=== PROBLEM DESCRIPTION ===
Every line in the data below that includes "approach" belongs in the answer, copied as it stands.

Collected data
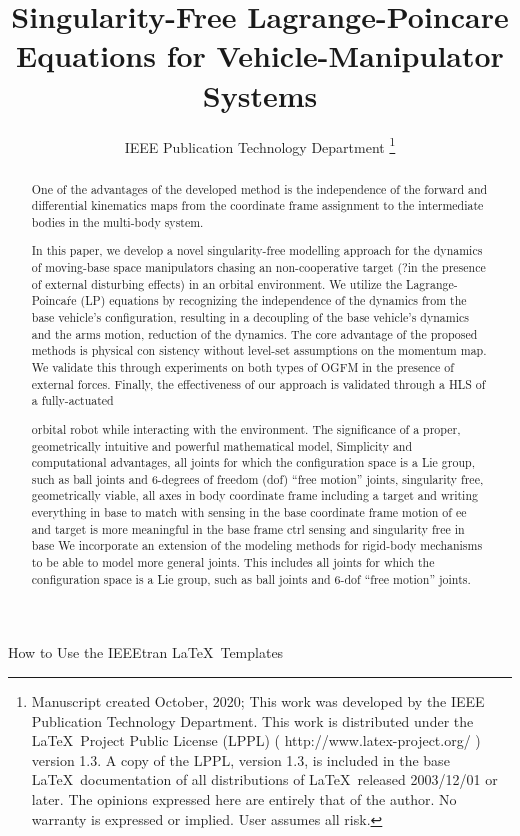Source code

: \documentclass[lettersize,journal]{IEEEtran}
\begin{document}
\title{Singularity-Free Lagrange-Poincare Equations for Vehicle-Manipulator Systems}
\author{IEEE Publication Technology Department
\thanks{Manuscript created October, 2020; This work was developed by the IEEE Publication Technology Department. This work is distributed under the \LaTeX \ Project Public License (LPPL) ( http://www.latex-project.org/ ) version 1.3. A copy of the LPPL, version 1.3, is included in the base \LaTeX \ documentation of all distributions of \LaTeX \ released 2003/12/01 or later. The opinions expressed here are entirely that of the author. No warranty is expressed or implied. User assumes all risk.}}

%
{How to Use the IEEEtran \LaTeX \ Templates}

\maketitle

\begin{abstract}
One of the advantages of the developed method is the independence of the forward and differential kinematics maps from the coordinate frame assignment to the intermediate bodies in the multi-body system.


In this paper, we develop a novel singularity-free modelling approach for the dynamics of moving-base space manipulators chasing an non-cooperative target (?in the presence of external disturbing effects) in an orbital environment. We utilize the Lagrange-Poincaŕe (LP) equations by recognizing the independence of the dynamics from the base vehicle's configuration, resulting in a decoupling of the base vehicle's dynamics and the arms motion, reduction of the dynamics.%
The core advantage of the proposed methods is physical con
sistency without level-set assumptions on the momentum map.
We validate this through experiments on both types of OGFM
in the presence of external forces. Finally, the effectiveness of
our approach is validated through a HLS of a fully-actuated

orbital robot while interacting with the environment.
The significance of a proper, geometrically intuitive and powerful mathematical model, Simplicity and computational advantages,
all joints for which the configuration space is a Lie group, such as ball joints and 6-degrees of freedom (dof) “free motion” joints, singularity free,
geometrically viable, all axes in body coordinate frame
including a target and writing everything in base to match with sensing in the base coordinate frame
motion of ee and target is more meaningful in the base frame
ctrl sensing and singularity free in base
We incorporate an extension of the modeling methods for rigid-body mechanisms to be able to model more general joints.
This includes all joints for which the configuration space is a Lie group, such as ball joints and 6-dof “free
motion” joints.
\end{abstract}
\end{document}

=== TASK ANSWER ===
In this paper, we develop a novel singularity-free modelling approach for the dynamics of moving-base space manipulators chasing an non-cooperative target (?in the presence of external disturbing effects) in an orbital environment. We utilize the Lagrange-Poincaŕe (LP) equations by recognizing the independence of the dynamics from the base vehicle's configuration, resulting in a decoupling of the base vehicle's dynamics and the arms motion, reduction of the dynamics.%
our approach is validated through a HLS of a fully-actuated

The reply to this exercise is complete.